* _Record set_:
********
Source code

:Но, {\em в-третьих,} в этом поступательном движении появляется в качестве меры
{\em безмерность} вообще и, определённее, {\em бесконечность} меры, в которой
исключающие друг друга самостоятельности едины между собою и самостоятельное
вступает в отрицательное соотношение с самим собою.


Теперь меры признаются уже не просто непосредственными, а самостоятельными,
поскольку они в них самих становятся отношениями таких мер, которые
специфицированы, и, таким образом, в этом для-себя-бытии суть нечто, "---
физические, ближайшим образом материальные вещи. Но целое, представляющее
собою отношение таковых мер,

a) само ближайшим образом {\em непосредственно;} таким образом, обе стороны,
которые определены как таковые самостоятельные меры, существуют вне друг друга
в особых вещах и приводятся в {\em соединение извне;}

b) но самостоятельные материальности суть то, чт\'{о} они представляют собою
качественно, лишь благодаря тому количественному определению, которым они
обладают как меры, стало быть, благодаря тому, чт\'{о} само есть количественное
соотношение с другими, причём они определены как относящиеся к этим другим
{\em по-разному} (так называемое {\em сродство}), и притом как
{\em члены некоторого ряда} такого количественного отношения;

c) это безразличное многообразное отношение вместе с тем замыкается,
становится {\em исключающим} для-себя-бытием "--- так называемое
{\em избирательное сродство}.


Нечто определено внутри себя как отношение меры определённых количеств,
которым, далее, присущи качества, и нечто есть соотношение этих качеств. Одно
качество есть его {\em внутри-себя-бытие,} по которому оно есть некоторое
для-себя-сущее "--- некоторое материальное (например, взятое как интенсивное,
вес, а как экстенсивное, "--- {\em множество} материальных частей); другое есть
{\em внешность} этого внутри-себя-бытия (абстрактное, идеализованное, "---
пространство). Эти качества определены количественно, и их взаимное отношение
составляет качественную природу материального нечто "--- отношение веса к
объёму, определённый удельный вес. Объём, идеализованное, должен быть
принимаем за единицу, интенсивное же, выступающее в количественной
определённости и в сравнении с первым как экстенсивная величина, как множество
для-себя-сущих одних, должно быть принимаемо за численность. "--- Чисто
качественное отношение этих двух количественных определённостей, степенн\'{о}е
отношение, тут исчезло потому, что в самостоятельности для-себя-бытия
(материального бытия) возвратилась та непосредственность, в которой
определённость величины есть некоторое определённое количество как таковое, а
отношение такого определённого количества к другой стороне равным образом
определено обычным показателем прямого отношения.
********
* _What the task requires_:
Please go through the entries and show every line with the word "определены".

* _Exercise response_:
которые определены как таковые самостоятельные меры, существуют вне друг друга
соотношение с другими, причём они определены как относящиеся к этим другим
пространство). Эти качества определены количественно, и их взаимное отношение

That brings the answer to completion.